The mongo-hadoop project provides integration between MongoDB and Hadoop. You can download the latest version at https://github.com/mongodb/mongo-hadoop/downloads. Once you download and unzip the project, you'll need to build it with sbt.

./sbt package

This will produce the following jars:

$ find .|grep jar ./core/target/mongo-hadoop-core-1.1.0-SNAPSHOT.jar ./pig/target/mongo-hadoop-pig-1.1.0-SNAPSHOT.jar ./target/mongo-hadoop-1.1.0-SNAPSHOT.jar

We load these MongoDB libraries in Pig like so:

/* MongoDB libraries and configuration */ register /me/mongo-hadoop/mongo-2.7.3.jar /* MongoDB Java Driver */ register /me/mongo-hadoop/core/target/mongo-hadoop-core-1.1.0-SNAPSHOT.jar register /me/mongo-hadoop/pig/target/mongo-hadoop-pig-1.1.0-SNAPSHOT.jar /* Set speculative execution off so we don't have the chance of duplicate records in Mongo */ set mapred.map.tasks.speculative.execution false set mapred.reduce.tasks.speculative.execution false define MongoStorage com.mongodb.hadoop.pig.MongoStorage(); /* Shortcut */ set default_parallel 5 /* By default, lets have 5 reducers */

Writing to MongoDB

Loading Avro data and storing records to MongoDB are one-liners in Pig.

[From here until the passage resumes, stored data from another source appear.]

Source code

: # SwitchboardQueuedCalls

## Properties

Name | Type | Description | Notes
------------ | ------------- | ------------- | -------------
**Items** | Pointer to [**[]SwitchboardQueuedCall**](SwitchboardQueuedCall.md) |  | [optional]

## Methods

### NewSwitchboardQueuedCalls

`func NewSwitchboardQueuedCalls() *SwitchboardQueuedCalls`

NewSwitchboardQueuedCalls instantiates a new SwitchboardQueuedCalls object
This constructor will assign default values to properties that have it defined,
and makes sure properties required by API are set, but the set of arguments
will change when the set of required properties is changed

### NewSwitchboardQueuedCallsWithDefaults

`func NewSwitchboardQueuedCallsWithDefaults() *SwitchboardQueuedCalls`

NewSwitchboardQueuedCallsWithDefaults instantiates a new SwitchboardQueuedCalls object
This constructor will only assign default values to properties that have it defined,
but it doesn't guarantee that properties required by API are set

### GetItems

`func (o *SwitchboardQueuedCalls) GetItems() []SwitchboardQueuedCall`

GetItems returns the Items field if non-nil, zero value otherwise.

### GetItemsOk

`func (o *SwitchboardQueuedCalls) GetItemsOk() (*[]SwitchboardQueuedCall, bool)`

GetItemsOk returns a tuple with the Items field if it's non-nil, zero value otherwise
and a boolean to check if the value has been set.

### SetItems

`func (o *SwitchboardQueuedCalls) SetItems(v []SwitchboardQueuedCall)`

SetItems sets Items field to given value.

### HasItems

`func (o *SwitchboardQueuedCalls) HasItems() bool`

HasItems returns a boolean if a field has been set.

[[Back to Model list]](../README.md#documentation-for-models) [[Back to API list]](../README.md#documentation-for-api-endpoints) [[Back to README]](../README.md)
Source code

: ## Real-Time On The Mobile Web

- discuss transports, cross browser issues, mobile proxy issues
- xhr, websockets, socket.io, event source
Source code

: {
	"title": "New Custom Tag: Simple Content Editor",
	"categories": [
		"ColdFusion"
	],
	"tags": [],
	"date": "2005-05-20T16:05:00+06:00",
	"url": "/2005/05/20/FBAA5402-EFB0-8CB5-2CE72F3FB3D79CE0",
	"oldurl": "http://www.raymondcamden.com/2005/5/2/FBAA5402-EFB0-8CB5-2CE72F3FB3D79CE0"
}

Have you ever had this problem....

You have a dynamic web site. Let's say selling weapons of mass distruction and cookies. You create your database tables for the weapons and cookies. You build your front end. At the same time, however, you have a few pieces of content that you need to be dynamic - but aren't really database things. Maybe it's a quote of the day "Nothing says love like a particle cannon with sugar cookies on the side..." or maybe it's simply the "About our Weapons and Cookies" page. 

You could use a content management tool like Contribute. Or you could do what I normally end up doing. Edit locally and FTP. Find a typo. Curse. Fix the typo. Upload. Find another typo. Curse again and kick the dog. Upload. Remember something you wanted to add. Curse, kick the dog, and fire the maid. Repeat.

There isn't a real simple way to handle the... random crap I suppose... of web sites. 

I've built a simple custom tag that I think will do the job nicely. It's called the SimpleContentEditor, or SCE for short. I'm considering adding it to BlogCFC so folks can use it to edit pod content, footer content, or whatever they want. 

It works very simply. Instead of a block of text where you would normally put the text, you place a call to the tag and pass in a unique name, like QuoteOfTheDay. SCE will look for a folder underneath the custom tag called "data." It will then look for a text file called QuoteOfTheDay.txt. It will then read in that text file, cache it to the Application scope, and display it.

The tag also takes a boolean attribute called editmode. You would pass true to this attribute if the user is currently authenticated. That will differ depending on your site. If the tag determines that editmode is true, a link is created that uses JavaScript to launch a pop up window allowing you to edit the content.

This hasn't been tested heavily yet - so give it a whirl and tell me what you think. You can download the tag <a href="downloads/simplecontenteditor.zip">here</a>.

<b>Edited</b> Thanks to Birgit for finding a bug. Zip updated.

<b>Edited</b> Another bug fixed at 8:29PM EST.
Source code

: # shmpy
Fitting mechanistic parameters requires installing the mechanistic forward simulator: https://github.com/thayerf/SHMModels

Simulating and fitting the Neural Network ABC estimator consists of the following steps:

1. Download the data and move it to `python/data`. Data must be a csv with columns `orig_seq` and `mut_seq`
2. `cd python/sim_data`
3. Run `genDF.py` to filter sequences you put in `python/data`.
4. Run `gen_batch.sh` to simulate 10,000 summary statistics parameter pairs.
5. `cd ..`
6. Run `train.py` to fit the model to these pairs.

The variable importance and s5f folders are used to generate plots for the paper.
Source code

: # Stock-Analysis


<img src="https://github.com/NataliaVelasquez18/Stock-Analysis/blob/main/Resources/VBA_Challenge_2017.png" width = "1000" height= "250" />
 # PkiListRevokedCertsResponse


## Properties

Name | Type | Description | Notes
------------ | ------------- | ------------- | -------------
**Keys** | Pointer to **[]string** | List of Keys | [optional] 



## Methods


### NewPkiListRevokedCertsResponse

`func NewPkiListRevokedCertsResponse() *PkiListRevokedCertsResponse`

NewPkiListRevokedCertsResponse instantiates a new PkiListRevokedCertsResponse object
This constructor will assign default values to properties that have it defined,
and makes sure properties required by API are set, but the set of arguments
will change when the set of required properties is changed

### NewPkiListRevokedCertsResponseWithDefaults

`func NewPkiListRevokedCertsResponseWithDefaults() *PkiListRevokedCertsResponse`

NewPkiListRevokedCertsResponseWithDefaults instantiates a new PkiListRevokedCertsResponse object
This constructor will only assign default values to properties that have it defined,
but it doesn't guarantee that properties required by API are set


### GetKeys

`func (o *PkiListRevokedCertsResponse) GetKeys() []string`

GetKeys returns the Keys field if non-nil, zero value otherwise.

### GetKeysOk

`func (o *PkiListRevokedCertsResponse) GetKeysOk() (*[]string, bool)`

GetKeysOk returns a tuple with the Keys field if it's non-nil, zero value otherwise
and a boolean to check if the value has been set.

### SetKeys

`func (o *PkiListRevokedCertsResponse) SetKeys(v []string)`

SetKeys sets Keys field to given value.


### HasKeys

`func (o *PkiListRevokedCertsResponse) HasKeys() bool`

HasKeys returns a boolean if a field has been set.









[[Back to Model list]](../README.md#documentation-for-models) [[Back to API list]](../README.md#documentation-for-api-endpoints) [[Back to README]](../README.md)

avros = load 'enron.avro' using AvroStorage(); store avros into 'mongodb://localhost/enron.emails' using MongoStorage();

From Avro to Mongo in One Line

I've automated loading Avros and storing them to MongoDB in the script at https://github.com/rjurney/enron-node-mongo/blob/master/avro_to_mongo.pig, using Pig's parameter substitution:

avros = load '$avros' using AvroStorage(); store avros into '$mongourl' using MongoStorage();

We can then call our script like this, and it will load our Avros to Mongo:

pig -l /tmp -x local -v -w -param avros=enron.avro \ -param mongourl='mongodb://localhost/enron.emails' avro_to_mongo.pig

We can verify our data is in MongoDB like so:

$ mongo enron MongoDB shell version: 2.0.2 connecting to: enron > show collections emails system.indexes > db.emails.findOne({message_id: "%3C3607504.1075843446517.JavaMail.evans@thyme%3E"}) { "_id" : ObjectId("502b4ae703643a6a49c8d180"), "message_id" : "", "date" : "2001-04-25T12:35:00.000Z", "from" : { "address" : "jeff.dasovich@enron.com", "name" : "Jeff Dasovich" }, "subject" : null, "body" : "Breathitt's hanging tough, siding w/Hebert, standing for markets. Jeff", "tos" : [ { "address" : "7409949@skytel.com", "name" : null } ], "ccs" : [ ], "bccs" : [ ] }

To the Web with Node.js

We've come this far, so we may as well publish our data on the web via a simple web service. Lets use Node.js to fetch a record from MongoDB by message ID, and then return it as JSON. To do this, we'll use Node's mongodb package. Installation instructions are available in our github project.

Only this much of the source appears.